Haïti traverse une crise sécuritaire sans précédent, marquée par la montée des gangs armés, des déplacements massifs de population et une paralysie institutionnelle. Au cœur de cette crise se trouve un facteur souvent négligé : la centralisation excessive du pouvoir à Port-au-Prince, qui rend tout le pays vulnérable aux troubles de la capitale.
En fait, la centralisation du pouvoir en Haïti est ancrée dans son architecture politico-administrative. Le Décret portant sur l’Organisation de l’Administration Centrale de l’État stipule que l’Administration Publique Nationale est structurée autour d’organes centraux, avec une faible déconcentration vers les collectivités territoriales. Bien que la Constitution de 1987 ait introduit des principes de décentralisation, leur mise en œuvre reste limitée, faute de ressources et de volonté politique.
Selon Bobb Rousseau, PhD, la majorité des fonctions politiques, économiques et administratives sont concentrées à Port-au-Prince. Ainsi, tout trouble dans la capitale affecte l’ensemble du pays, même si les violences sont géographiquement limitées. Cette concentration crée une dépendance nationale à une ville gangrenée par l’insécurité, où les gangs contrôlent des quartiers entiers, paralysant les services publics et les infrastructures.
Aussi, faut-il signaler que les dirigeants haïtiens ont historiquement favorisé une gouvernance centralisée, souvent pour maintenir leur emprise sur le pouvoir. Cette stratégie se manifeste par le refus de transférer des compétences aux collectivités locales, l’absence de planification territoriale équilibrée, et la concentration des investissements publics dans la capitale. Cette “folie du pouvoir”, comme la qualifie Thélus Jean François, empêche toute transformation durable du pays.

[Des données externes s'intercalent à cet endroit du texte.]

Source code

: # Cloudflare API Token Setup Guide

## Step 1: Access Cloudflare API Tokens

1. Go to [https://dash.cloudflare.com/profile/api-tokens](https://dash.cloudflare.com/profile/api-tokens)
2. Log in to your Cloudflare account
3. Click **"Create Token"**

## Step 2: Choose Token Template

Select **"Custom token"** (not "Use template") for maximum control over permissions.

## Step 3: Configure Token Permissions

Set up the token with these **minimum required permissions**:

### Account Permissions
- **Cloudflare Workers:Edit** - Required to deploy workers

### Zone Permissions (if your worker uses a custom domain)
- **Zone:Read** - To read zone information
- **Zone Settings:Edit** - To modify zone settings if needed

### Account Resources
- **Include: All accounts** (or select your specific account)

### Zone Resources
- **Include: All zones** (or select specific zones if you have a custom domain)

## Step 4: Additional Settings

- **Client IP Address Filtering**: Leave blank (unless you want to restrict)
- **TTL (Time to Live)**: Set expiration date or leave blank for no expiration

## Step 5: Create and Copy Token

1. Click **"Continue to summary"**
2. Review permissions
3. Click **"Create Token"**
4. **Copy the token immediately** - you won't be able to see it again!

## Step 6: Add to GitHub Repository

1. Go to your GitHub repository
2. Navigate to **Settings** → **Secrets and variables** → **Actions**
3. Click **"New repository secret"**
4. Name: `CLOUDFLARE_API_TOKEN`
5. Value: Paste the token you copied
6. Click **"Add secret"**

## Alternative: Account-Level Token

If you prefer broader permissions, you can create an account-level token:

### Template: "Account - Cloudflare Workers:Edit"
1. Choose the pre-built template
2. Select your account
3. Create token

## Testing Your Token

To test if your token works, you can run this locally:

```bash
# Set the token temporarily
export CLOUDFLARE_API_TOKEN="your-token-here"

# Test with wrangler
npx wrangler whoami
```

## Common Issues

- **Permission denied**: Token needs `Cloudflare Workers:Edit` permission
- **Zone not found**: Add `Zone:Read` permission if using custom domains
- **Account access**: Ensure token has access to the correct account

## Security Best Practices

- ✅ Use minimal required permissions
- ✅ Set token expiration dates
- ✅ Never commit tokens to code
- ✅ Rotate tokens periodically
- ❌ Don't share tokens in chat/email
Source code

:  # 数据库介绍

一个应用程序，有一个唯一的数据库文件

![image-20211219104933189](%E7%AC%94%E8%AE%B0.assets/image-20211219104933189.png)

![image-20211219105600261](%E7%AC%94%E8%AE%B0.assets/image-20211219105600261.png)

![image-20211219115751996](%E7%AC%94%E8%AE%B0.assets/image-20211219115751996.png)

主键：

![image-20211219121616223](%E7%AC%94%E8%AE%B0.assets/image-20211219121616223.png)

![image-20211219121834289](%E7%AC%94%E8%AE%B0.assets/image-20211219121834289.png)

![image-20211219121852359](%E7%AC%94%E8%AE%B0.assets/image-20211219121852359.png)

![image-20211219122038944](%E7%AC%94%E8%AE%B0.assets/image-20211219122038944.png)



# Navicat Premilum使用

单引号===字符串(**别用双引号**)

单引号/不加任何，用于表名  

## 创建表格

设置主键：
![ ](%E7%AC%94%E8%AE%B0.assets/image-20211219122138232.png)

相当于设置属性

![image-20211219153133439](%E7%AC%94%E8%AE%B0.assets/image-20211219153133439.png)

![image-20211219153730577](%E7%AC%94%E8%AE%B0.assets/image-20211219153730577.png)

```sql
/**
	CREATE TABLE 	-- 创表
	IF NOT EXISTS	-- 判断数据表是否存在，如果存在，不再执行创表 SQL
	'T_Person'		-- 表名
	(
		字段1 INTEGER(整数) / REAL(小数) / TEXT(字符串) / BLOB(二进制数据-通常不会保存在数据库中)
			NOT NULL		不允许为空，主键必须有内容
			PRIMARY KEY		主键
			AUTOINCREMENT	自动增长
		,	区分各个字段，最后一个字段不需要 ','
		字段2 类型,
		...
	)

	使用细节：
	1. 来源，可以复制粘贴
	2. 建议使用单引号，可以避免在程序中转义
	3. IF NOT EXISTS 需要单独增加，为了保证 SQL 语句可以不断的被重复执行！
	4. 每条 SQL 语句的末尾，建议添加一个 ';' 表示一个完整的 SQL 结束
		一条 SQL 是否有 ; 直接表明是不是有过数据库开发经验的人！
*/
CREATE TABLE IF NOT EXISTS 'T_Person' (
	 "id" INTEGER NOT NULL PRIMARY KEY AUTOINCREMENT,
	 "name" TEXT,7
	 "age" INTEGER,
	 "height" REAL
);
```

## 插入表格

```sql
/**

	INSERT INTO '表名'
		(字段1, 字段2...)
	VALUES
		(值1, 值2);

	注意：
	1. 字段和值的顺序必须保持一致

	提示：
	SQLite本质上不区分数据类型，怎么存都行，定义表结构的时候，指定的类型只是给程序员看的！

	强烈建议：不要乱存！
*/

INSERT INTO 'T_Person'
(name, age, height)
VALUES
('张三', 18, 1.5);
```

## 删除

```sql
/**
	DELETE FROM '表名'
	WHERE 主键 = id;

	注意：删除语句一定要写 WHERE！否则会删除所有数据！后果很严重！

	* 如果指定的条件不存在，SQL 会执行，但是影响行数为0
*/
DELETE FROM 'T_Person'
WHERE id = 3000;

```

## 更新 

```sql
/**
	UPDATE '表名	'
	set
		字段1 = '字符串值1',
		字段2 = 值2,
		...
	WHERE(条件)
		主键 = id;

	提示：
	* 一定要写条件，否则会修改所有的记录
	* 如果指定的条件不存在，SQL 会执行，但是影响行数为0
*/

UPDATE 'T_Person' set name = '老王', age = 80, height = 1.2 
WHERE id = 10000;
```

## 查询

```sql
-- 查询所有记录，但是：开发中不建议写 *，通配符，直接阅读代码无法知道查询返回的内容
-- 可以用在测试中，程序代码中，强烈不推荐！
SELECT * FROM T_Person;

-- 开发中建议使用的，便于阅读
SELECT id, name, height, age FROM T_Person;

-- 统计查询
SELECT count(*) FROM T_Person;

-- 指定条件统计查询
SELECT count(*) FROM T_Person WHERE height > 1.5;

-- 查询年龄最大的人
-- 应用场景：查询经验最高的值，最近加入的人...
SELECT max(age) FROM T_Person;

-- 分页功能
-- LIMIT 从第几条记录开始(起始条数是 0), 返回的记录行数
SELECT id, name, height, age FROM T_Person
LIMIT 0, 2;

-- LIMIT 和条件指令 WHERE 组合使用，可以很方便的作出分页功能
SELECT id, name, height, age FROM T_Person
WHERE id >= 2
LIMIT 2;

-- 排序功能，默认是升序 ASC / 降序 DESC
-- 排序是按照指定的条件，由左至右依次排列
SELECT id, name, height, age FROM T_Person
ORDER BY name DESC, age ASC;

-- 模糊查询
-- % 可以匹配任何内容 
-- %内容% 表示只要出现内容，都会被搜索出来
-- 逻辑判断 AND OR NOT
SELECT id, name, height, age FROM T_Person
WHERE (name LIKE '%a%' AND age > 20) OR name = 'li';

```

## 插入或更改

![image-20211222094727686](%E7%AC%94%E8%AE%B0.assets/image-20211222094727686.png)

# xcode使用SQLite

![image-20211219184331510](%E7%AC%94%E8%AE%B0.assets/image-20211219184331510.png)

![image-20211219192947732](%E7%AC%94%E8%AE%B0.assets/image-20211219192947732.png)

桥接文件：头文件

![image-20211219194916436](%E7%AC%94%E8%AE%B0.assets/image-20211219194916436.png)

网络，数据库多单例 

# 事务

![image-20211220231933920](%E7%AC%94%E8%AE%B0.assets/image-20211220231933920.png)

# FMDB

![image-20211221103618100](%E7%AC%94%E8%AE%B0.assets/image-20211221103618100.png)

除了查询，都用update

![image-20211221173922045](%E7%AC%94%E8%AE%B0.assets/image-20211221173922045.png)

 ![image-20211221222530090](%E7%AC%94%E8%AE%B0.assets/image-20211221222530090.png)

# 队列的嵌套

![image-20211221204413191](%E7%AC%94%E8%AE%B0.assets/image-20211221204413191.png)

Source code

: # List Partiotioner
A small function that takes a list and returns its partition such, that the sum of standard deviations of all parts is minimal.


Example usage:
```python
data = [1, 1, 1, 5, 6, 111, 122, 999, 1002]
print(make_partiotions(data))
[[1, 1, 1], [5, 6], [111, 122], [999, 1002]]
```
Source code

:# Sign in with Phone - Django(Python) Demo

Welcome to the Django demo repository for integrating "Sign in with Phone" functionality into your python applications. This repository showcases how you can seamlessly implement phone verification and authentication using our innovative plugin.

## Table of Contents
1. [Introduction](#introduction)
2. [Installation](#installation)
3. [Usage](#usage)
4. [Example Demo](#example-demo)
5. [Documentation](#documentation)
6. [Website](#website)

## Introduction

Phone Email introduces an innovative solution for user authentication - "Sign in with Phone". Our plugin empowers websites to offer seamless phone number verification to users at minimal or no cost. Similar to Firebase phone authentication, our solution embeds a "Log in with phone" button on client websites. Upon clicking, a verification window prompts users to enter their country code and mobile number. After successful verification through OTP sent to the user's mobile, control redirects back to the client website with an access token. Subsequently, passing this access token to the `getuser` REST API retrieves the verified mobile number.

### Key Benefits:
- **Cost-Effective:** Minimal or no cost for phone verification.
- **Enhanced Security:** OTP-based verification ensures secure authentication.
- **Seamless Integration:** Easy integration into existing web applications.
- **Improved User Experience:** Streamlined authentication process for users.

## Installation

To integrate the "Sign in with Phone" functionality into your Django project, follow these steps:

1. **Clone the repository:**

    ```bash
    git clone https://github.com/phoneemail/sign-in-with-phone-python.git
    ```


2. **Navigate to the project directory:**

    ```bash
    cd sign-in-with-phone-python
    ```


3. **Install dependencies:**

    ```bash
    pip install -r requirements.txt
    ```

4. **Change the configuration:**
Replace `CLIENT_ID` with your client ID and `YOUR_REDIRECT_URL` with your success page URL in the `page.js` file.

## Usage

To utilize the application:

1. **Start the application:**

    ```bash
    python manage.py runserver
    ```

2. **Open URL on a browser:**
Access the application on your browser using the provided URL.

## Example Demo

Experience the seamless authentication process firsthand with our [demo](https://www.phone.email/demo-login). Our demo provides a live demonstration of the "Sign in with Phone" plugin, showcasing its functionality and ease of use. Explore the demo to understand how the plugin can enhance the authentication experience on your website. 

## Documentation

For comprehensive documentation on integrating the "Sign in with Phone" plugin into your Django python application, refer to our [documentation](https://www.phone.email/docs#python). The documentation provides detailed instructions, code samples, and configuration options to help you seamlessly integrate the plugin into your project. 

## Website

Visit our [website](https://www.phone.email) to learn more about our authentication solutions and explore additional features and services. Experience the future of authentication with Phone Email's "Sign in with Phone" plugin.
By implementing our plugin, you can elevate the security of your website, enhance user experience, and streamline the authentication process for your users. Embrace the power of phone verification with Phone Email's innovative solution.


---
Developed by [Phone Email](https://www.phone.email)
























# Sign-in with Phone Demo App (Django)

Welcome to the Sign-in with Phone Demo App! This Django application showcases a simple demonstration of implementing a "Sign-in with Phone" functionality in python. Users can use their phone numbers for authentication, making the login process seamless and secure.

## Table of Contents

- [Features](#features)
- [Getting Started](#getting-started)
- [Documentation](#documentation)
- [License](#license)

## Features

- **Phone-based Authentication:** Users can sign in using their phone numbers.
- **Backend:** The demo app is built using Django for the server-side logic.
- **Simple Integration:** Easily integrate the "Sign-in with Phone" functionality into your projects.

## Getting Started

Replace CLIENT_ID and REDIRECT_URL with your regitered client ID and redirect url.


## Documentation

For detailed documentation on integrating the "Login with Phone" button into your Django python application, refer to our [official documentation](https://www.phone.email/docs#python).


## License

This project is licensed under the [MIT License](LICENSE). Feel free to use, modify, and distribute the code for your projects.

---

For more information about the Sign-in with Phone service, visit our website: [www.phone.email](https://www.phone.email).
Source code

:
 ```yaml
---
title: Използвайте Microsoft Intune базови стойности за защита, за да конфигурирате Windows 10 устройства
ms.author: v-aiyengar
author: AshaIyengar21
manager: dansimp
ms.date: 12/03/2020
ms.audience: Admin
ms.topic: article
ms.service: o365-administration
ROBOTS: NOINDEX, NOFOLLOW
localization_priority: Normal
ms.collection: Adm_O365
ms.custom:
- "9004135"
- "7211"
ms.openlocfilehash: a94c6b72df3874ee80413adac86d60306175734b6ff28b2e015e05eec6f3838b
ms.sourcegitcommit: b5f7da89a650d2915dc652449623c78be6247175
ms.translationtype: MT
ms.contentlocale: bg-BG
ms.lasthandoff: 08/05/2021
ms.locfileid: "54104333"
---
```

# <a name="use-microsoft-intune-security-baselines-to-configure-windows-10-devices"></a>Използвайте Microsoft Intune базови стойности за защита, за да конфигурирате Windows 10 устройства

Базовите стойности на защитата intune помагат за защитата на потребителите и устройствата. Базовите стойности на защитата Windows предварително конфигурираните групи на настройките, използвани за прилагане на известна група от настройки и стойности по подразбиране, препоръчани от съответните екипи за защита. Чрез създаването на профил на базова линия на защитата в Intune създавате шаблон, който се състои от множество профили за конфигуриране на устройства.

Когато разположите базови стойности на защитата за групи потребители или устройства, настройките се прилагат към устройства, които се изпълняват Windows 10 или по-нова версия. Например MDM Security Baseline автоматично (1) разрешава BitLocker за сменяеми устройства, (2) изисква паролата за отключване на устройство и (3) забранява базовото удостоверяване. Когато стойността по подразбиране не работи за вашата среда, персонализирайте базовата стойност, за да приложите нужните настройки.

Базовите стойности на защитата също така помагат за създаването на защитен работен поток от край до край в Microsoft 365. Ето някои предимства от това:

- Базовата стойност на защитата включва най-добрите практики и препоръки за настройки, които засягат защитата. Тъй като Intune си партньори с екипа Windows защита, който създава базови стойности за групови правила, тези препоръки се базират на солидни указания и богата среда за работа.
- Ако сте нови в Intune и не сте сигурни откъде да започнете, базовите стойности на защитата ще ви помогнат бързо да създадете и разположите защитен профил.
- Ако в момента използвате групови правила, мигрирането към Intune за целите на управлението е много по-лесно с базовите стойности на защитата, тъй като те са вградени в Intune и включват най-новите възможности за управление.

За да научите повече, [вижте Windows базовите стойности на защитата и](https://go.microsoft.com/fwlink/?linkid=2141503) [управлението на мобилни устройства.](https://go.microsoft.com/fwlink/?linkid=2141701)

Et, cela n’est pas sans conséquence sur les autres régions du pays. Le Réseau National de Défense des Droits Humains (RNDDH) a recensé 13 massacres et attaques arméesmajeures entre avril 2024 et mars 2025, touchant des communes comme Gressier, Carrefour, Gros Morne et Wharf Jérémie. Ces violences, bien que réparties sur le territoire, sont souvent liées à des dynamiques de pouvoir centralisé, où les groupes armés cherchent à influencer ou à s’opposer à l’État absent ou complice.
La crise actuelle révèle l’urgence de décentraliser véritablement l’État haïtien. Cela implique :
- Le renforcement des collectivités territoriales avec des budgets et des compétences claires.
- La relocalisation de certaines institutions publiques hors de Port-au-Prince.
- L’investissement dans les infrastructures régionales (routes, hôpitaux, écoles).
- La promotion d’un développement économique local pour réduire la dépendance à la capitale.
Bref, l’insécurité en Haïti n’est pas seulement le fruit de la violence des gangs, mais aussi d’un modèle de gouvernance centralisé qui rend le pays vulnérable. Pour sortir de cette spirale, Haïti doit repenser son organisation territoriale, en valorisant ses régions et en redonnant du pouvoir aux collectivités locales. La sécurité nationale passe par une décentralisation effective, seule capable de restaurer la confiance, la stabilité et le développement.